Penn Vet dual degrees: The student experience

The expansion of the dual degree program is timely, given the recent perfect storm of a pandemic; growing awareness of social, racial and economic inequity; and increased impact of climate change.

Last year, Penn Vet expanded its dual degree program, adding a VMD-Master of Social Work (VMD-MSW), with Penn’s School of Social Policy & Practice, as well as a VMD-Master of Environmental Studies (VMD-MES), with the University’s School of Arts and Sciences.

From left to right: Jaclyn Camus, Anna Shirosky, Caitlyn Tukdarian
From left to right: Jaclyn Camus, Anna Shirosky, and Caitlyn Tukdarian. (Images: John Donges/Penn Vet)

The degrees—which feel almost prescient given the recent perfect storm of a pandemic; growing awareness of social, racial and economic inequity; and increased impact of climate change—are the latest additions to the School’s pioneering program. (Penn Vet’s VMD-Ph.D. degree was the first of its kind nationwide.)
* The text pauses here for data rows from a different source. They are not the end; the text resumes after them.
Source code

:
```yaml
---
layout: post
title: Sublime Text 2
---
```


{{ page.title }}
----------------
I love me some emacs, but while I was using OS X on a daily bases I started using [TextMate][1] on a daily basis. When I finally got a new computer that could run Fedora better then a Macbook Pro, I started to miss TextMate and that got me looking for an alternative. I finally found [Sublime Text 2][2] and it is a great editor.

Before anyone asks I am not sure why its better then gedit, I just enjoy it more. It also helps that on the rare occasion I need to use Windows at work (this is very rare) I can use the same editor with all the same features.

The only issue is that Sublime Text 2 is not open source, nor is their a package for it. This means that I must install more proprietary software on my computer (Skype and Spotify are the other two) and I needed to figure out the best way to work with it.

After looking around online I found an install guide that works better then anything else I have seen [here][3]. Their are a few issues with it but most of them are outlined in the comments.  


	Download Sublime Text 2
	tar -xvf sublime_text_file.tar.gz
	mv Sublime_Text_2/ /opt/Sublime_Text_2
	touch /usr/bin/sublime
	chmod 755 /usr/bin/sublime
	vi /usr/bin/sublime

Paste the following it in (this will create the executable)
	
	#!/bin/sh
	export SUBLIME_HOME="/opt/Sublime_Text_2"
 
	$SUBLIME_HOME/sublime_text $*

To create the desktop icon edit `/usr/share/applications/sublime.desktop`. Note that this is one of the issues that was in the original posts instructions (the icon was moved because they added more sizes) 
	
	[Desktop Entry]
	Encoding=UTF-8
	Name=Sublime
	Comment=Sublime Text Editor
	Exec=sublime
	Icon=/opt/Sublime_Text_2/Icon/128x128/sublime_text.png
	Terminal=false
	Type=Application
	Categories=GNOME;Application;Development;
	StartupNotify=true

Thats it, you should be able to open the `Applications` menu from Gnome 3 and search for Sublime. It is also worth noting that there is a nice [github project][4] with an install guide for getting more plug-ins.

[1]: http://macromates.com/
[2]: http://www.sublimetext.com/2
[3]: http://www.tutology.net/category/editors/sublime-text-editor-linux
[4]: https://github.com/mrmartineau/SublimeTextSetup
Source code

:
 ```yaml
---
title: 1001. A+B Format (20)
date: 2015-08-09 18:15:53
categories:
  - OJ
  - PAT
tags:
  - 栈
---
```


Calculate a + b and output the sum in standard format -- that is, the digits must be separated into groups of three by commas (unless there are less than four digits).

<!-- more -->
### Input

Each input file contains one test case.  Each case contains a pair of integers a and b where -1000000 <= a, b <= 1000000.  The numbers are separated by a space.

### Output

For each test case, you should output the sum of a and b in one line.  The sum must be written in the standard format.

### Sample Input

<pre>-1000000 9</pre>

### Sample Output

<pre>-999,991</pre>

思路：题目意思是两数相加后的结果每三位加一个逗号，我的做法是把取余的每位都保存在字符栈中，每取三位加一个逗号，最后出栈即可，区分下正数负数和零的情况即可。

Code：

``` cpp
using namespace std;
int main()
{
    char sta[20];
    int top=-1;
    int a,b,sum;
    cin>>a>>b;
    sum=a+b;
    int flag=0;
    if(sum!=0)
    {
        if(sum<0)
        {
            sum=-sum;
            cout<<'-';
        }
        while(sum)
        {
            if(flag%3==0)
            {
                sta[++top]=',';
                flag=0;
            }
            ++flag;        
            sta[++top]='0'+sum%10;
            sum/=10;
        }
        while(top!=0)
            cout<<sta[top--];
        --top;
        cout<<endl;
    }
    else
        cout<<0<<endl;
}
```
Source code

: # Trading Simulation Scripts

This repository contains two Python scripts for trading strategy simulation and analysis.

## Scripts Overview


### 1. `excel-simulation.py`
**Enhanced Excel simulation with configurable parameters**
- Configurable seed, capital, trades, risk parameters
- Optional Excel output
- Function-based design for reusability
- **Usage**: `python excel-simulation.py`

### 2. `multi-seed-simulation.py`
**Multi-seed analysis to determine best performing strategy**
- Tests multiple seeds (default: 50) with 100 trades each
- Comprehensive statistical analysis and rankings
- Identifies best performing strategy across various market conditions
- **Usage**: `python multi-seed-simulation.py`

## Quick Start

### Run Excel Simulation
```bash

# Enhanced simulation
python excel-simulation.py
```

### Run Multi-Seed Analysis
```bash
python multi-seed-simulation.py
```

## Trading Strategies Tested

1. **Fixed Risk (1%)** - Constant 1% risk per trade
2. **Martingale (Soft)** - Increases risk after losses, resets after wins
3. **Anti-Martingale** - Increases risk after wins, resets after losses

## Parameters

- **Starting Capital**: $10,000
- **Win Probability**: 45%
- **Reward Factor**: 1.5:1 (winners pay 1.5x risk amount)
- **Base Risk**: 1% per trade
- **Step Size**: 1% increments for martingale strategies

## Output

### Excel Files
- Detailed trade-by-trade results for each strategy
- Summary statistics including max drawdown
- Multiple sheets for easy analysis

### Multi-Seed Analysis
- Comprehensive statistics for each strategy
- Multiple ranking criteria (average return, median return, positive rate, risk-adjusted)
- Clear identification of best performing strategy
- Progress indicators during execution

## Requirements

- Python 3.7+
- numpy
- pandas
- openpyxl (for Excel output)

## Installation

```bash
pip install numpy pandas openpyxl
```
For Jaclyn Camus, pursuing dual degree in veterinary medicine and masters in public health, a dual degree bridges the study of infectious disease between exotic species and humans. “I studied agriculture in undergrad and worked at a wildlife rehab center when there was an E. coli outbreak that spread to humans,” she says. “I became fascinated with infectious disease, especially disease between exotic species, and learning more about One Health. I felt Penn Vet was putting One Health into action more than anywhere else—which is evident in the dual degree program options.”

Anna Shirosky is pursuing a VMD-MES, at Penn Vet and the School of Arts and Sciences. “The COVID-19 pandemic has shown veterinarians are at the center of humans, animals, and the environment—it’s the One Health concept,” she says. “We must embrace our role in balancing the health of all three. Penn Vet’s dual degree programs are an acknowledgment of our unique position, whether we’re in clinical practice, research, or the private or public sector.”

Caitlyn Tukdarian is combining veterinary medicine with social work. “Veterinary medicine is really a human-centric profession, whether or not we realize it at first,” she says. “And social work supports the symbiosis between humans and animals. I see the intersection being the respect and support for the life and dignity of animals and the humans who care for them. I came into Penn Vet with the goal of helping the animals who help people so much. Then when I learned about the VMD-MSW, I realized this is what I was meant to do—help people and animals!”